(Saved entries)
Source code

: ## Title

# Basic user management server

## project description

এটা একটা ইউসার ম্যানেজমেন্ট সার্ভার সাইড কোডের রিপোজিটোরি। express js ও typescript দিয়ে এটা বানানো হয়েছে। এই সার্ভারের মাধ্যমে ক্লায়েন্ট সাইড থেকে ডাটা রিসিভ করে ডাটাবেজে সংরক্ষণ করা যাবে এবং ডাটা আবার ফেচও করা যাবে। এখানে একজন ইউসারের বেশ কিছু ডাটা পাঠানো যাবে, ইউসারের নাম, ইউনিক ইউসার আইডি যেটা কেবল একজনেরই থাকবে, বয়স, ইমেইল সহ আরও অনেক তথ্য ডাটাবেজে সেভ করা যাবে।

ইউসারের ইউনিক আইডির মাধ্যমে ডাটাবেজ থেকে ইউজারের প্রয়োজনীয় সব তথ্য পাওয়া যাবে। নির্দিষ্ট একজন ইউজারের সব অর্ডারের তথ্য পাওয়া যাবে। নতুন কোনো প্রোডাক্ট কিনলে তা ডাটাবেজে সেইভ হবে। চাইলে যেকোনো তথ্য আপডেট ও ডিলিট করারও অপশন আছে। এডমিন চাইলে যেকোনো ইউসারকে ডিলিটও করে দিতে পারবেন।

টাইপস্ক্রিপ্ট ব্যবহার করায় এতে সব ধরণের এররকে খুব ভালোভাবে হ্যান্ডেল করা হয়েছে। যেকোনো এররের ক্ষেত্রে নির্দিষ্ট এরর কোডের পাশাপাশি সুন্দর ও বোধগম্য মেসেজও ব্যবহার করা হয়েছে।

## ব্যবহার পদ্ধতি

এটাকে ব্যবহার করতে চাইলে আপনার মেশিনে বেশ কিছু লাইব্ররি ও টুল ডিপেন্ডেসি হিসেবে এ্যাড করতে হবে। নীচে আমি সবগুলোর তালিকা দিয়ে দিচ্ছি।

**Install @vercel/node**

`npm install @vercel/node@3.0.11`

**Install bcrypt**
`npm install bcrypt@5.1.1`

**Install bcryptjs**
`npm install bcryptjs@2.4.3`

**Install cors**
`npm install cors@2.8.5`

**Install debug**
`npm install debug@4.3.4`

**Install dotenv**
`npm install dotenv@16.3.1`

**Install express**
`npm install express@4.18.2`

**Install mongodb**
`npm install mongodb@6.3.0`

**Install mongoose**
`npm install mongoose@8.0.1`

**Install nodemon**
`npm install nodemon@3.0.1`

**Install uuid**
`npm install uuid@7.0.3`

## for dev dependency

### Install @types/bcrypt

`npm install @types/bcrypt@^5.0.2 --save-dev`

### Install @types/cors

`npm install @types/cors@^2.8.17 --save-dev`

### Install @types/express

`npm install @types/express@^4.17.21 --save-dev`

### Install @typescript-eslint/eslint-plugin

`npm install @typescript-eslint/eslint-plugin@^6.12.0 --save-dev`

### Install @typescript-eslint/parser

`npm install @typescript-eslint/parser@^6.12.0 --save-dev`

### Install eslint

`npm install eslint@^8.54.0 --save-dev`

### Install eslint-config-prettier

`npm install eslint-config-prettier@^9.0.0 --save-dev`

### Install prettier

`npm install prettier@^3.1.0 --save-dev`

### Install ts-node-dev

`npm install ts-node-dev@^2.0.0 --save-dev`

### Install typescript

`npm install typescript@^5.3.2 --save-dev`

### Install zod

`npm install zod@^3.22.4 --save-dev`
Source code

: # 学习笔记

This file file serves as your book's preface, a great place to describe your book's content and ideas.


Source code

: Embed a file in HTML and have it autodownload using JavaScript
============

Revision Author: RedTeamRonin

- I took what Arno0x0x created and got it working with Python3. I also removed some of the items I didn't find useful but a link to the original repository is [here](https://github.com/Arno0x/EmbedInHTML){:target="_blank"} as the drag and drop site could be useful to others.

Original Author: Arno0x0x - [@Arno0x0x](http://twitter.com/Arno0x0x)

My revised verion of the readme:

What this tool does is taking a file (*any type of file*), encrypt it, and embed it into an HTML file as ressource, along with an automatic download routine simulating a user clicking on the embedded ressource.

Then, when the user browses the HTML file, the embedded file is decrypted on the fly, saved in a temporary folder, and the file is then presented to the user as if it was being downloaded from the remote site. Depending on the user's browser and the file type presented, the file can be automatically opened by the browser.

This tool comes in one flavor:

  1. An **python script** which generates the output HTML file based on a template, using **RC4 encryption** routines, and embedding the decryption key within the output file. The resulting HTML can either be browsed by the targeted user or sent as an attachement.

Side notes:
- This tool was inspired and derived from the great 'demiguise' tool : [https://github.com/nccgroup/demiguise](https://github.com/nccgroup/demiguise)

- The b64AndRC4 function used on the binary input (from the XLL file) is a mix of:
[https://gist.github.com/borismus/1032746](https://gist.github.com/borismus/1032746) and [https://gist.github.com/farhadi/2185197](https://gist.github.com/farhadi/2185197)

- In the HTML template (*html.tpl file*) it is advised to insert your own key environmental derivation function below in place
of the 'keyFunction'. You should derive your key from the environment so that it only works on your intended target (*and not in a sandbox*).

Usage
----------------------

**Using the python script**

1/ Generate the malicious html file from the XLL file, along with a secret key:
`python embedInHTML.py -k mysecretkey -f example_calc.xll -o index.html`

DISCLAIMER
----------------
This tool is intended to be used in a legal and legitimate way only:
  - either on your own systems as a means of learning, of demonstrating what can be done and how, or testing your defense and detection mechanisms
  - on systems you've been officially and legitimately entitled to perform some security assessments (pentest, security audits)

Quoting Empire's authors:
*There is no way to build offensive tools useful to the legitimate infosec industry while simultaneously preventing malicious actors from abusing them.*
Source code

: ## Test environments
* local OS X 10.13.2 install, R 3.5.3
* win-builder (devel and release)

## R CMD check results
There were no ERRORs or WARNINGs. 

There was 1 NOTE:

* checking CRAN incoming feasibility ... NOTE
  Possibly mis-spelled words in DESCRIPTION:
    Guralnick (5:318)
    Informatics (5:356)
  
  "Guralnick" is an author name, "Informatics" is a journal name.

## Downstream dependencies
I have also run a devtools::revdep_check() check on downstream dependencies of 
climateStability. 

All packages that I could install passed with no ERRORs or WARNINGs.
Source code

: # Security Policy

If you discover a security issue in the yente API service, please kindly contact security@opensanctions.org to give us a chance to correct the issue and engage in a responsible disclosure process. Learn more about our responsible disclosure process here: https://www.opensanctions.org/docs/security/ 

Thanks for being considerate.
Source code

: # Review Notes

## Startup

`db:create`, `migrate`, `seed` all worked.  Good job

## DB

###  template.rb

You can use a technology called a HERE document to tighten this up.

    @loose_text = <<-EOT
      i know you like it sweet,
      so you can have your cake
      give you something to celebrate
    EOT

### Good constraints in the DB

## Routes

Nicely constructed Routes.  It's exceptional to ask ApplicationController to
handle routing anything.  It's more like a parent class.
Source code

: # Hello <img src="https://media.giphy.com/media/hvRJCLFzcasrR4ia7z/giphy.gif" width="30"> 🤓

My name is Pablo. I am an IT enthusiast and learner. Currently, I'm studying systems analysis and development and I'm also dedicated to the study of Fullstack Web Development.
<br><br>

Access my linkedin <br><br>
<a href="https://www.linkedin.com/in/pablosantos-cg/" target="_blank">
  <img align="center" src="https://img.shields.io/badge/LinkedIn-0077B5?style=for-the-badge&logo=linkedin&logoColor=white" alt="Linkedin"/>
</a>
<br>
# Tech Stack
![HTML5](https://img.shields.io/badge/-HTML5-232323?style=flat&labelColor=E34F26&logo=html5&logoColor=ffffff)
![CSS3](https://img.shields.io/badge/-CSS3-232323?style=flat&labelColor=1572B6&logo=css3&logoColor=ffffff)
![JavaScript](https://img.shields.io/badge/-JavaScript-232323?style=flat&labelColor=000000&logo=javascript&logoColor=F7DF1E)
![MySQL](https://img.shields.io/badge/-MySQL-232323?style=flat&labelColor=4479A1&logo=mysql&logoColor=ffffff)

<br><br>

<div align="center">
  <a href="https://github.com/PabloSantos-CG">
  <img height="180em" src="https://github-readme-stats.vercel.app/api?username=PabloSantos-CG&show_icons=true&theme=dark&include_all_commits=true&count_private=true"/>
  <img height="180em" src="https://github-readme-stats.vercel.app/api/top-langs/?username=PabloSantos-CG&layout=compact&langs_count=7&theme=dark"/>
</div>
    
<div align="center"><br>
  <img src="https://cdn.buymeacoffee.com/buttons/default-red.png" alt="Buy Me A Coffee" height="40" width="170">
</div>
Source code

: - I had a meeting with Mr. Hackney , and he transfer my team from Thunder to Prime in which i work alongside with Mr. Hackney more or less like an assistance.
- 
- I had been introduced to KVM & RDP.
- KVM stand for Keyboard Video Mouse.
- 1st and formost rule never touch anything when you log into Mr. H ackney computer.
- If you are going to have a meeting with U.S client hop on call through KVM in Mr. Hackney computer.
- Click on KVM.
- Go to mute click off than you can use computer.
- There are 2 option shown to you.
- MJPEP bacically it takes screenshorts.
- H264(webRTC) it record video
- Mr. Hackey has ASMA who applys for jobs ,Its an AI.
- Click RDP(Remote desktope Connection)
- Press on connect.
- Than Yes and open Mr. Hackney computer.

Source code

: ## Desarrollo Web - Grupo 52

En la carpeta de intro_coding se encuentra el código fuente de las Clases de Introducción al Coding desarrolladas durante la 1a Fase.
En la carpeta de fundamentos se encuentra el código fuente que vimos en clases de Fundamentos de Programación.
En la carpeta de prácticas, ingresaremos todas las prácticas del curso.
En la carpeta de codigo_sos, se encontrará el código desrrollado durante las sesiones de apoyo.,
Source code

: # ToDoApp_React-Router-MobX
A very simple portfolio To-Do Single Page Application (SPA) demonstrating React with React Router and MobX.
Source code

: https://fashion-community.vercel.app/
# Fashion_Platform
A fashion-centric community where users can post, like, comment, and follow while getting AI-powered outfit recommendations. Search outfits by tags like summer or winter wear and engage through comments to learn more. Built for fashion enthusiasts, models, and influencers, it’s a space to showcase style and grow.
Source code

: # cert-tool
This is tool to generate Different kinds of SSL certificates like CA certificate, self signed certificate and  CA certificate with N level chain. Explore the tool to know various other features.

• What the task asks:
Determine how many lines of the data above contain the string "prettier", and answer with the number only.

• Answer section:
4